With just under two minutes left on the clock, both chefs stepped back from their plates to whistles and applause, revealing an alcoholic syrup-soaked pound cake topped with raspberry compote on Bacquet's, moated by cheese-infused sauce, a fig Triscuit crumble and a fried banana. At Scheihing's station were slices of butter-fried pound cake soaking in pools of lime leaf, lemongrass and cheddar custard, and crowned with fig Triscuit-battered fried bananas.

"It's been a lot of fun," Scheihing told BW while the judges deliberated.

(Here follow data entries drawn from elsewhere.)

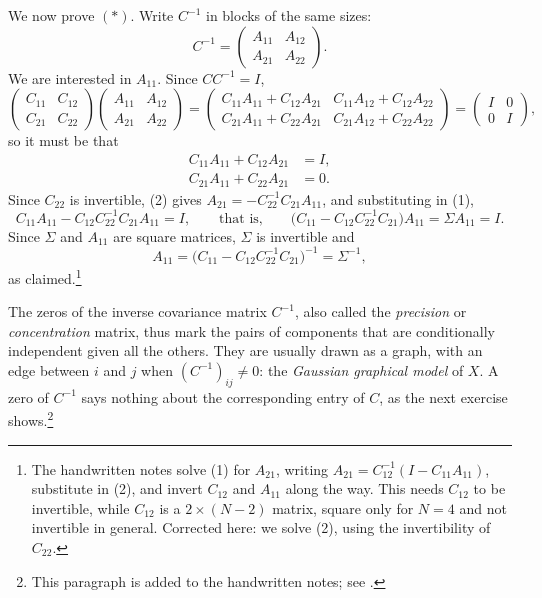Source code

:\begin{example}
We now prove $(*)$. Write $C^{-1}$ in blocks of the same sizes:
\[
  C^{-1}=\begin{pmatrix}A_{11}&A_{12}\\A_{21}&A_{22}\end{pmatrix}.
\]
We are interested in $A_{11}$. Since $CC^{-1}=I$,
\[
  \begin{pmatrix}C_{11}&C_{12}\\C_{21}&C_{22}\end{pmatrix}\begin{pmatrix}A_{11}&A_{12}\\A_{21}&A_{22}\end{pmatrix}
  =\begin{pmatrix}C_{11}A_{11}+C_{12}A_{21}&C_{11}A_{12}+C_{12}A_{22}\\C_{21}A_{11}+C_{22}A_{21}&C_{21}A_{12}+C_{22}A_{22}\end{pmatrix}
  =\begin{pmatrix}I&0\\0&I\end{pmatrix},
\]
so it must be that
\begin{align}
  C_{11}A_{11}+C_{12}A_{21}&=I,\tag{1}\\
  C_{21}A_{11}+C_{22}A_{21}&=0.\tag{2}
\end{align}
Since $C_{22}$ is invertible, (2) gives $A_{21}=-C_{22}^{-1}C_{21}A_{11}$, and substituting in (1),
\[
  C_{11}A_{11}-C_{12}C_{22}^{-1}C_{21}A_{11}=I,\qquad\text{that is,}\qquad
  \big(C_{11}-C_{12}C_{22}^{-1}C_{21}\big)A_{11}=\Sigma A_{11}=I .
\]
Since $\Sigma$ and $A_{11}$ are square matrices, $\Sigma$ is invertible and
\[
  A_{11}=\big(C_{11}-C_{12}C_{22}^{-1}C_{21}\big)^{-1}=\Sigma^{-1},
\]
as claimed.\footnote{The handwritten notes solve (1) for $A_{21}$, writing
$A_{21}=C_{12}^{-1}(I-C_{11}A_{11})$, substitute in (2), and invert $C_{12}$ and $A_{11}$ along the
way. This needs $C_{12}$ to be invertible, while $C_{12}$ is a $2\times(N-2)$ matrix, square only for
$N=4$ and not invertible in general. Corrected here: we solve (2), using the invertibility of
$C_{22}$.}
\end{example}

The zeros of the inverse covariance matrix $C^{-1}$, also called the \emph{precision} or
\emph{concentration} matrix, thus mark the pairs of components that are conditionally independent
given all the others. They are usually drawn as a graph, with an edge between $i$ and $j$ when
$(C^{-1})_{ij}\ne0$: the \emph{Gaussian graphical model} of $X$. A zero of $C^{-1}$ says nothing
about the corresponding entry of $C$, as the next exercise shows.\footnote{This paragraph is added to
the handwritten notes; see \citet[Chapter~5]{lauritzen-graphical}.}

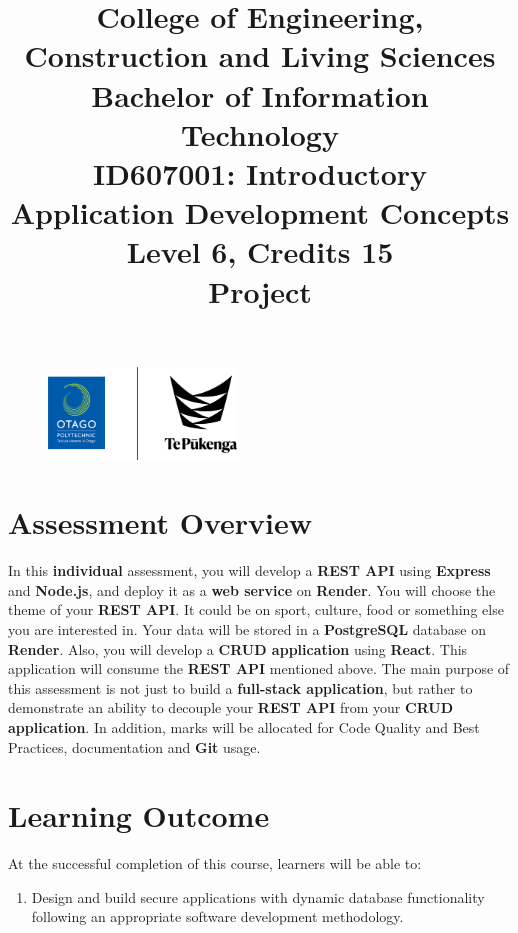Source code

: \documentclass{article}
\author{}
\begin{document}
\begin{figure}
	\centering
	\includegraphics[width=50mm]{../img/logo.png}
\end{figure}

\title{College of Engineering, Construction and Living Sciences\\Bachelor of Information Technology\\ID607001: Introductory Application Development Concepts\\Level 6, Credits 15\\\textbf{Project}}
\date{}
\maketitle

\section*{Assessment Overview}
In this \textbf{individual} assessment, you will develop a \textbf{REST API} using \textbf{Express} and \textbf{Node.js}, and deploy it as a \textbf{web service} on \textbf{Render}. You will choose the theme of your \textbf{REST API}. It could be on sport, culture, food or something else you are interested in. Your data will be stored in a \textbf{PostgreSQL} database on \textbf{Render}. Also, you will develop a \textbf{CRUD application} using \textbf{React}. This application will consume the \textbf{REST API} mentioned above. The main purpose of this assessment is not just to build a \textbf{full-stack application}, but rather to demonstrate an ability to decouple your \textbf{REST API} from your \textbf{CRUD application}. In addition, marks will be allocated for Code Quality and Best Practices, documentation and \textbf{Git} usage.

\section*{Learning Outcome}
At the successful completion of this course, learners will be able to:
\begin{enumerate}
	\item Design and build secure applications with dynamic database functionality following an appropriate software development methodology.
\end{enumerate}
\end{document}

Asked if he thought his team would take home the title he said, "I think we are."

Scheihing was right: After 15 minutes of discussion, the judges crowned him Culinary King of the Mountain, citing his appetizer as the day's best dish and crediting it for edging him past Bacquet, though they had preferred the French chef's dessert.

"What are you going to do? Always in a competition, the judges decide," said Bacquet, accepting defeat with a shrug. The event marked his first timed cook-off in the U.S., although he'd already competed in Germany. "...It's okay, second place is okay," he said as attendees offered congratulations. "I won't cry."